I have been Rockycentric in this blog, as he is my levels partner, but Salsa has been progressing as well. Six months ago he couldn’t be within 12 feet of a human without getting tense or moving away. Now he leans into us when we scratch the base of his mane, and I almost made him fall over today when I scratched his hamstrings and hocks. (I saw him trying to scratch on the feed tub and went over to help.)

He knows the principle games (friendly, porcupine, driving) and the level 1 on-line patterns (touch it, figure 8). He is bonding closely with me and with Jan, and when school is out and Jan can stay here for weeks at a time in the summer, she’ll do her levels 1 and 2 with him.

One funny thing is that Salsa doesn’t know what clucking means. At least, he doesn’t respond to it at all. He’s teaching me, finally, to stop my annoying habit of cluckcluckcluckcluckcluck.

He and Rocky have new herdmates for the nighttime turnout, one of whom is quite obnoxious — an extreme Left Brain Extrovert named Captain whose dominance/play drive won’t stop. I told Captain today it’s a good thing he’s charismatic or I might be disinclined to develop affection for him.

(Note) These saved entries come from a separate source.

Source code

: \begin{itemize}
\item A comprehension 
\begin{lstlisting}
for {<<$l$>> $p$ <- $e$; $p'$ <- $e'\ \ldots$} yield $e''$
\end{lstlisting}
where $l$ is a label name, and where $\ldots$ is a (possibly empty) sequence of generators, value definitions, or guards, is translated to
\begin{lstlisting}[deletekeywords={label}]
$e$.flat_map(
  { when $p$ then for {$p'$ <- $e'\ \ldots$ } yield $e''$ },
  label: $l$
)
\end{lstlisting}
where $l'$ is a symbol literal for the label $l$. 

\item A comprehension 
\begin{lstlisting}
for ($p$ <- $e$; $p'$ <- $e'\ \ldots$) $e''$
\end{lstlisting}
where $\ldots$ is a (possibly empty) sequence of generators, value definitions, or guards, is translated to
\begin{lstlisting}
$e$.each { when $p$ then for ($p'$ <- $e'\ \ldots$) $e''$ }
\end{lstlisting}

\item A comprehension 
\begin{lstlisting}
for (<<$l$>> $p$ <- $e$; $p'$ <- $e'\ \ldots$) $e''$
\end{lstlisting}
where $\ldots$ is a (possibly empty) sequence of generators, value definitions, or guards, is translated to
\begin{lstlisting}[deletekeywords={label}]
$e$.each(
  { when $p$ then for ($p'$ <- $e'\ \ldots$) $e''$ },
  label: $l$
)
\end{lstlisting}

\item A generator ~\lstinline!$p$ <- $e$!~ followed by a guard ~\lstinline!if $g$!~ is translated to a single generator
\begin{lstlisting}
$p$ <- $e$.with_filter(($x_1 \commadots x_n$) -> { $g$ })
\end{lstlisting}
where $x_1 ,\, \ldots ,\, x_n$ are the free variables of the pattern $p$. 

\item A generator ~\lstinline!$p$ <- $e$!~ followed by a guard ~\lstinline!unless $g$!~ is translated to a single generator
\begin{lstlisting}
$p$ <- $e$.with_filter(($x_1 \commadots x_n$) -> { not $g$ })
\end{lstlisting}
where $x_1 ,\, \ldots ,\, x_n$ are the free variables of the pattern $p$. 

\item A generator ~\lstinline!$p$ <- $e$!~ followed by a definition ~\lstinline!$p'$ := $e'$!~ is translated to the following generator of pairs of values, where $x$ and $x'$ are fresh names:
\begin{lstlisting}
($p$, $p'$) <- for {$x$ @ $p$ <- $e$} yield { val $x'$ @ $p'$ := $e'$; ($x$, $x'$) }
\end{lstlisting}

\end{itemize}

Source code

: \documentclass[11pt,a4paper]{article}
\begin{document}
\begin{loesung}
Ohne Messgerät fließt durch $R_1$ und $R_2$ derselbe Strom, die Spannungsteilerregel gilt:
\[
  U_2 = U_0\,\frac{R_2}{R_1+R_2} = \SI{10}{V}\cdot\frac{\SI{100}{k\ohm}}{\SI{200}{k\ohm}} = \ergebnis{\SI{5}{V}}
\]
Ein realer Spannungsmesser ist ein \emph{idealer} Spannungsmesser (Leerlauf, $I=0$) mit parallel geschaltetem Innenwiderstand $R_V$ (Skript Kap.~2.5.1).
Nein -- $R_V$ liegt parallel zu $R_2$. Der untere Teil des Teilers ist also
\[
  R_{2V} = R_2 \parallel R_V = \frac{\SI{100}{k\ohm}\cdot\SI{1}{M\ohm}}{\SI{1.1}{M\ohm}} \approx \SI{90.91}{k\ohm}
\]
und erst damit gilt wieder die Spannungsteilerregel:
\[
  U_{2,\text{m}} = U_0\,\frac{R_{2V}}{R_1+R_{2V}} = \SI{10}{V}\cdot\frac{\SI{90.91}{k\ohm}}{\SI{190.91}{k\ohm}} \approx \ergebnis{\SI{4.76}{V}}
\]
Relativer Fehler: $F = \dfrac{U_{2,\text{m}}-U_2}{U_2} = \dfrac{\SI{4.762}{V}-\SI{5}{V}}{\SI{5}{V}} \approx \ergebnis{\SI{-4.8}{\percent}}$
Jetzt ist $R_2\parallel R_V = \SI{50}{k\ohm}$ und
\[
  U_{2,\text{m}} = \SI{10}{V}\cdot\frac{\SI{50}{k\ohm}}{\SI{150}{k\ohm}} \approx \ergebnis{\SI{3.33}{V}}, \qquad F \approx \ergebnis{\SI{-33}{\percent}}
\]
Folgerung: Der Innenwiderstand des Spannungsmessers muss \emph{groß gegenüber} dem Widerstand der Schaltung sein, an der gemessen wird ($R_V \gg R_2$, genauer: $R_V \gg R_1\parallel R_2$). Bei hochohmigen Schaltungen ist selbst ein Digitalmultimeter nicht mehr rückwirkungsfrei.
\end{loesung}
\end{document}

Salsa darts out from behind Rocky and runs at Captain with ears pinned and teeth bared, when Captain gets too close. Rocky drives Salsa and Kessler drives Captain, but it’s Captain and Salsa who end up doing most of the posturing. (And so far anyway it is mostly posturing, as they pull their kicks and neither has bite marks.) Salsa looks like a little TIE fighter, protecting the more ponderous Star Destroyer that is Rocky.

He no longer fears his blanket; now he’s merely annoyed. He enjoys being groomed and he picks up his feet politely. He gets trimmed regularly by the farrier yet for some reason I never see it, either because I’m out of town or because the farrier comes and goes without my ever knowing he’s here. His hooves are really looking like hooves now, instead of Santa elf boots. He’s shedding enough for the entire Budweiser wagon team.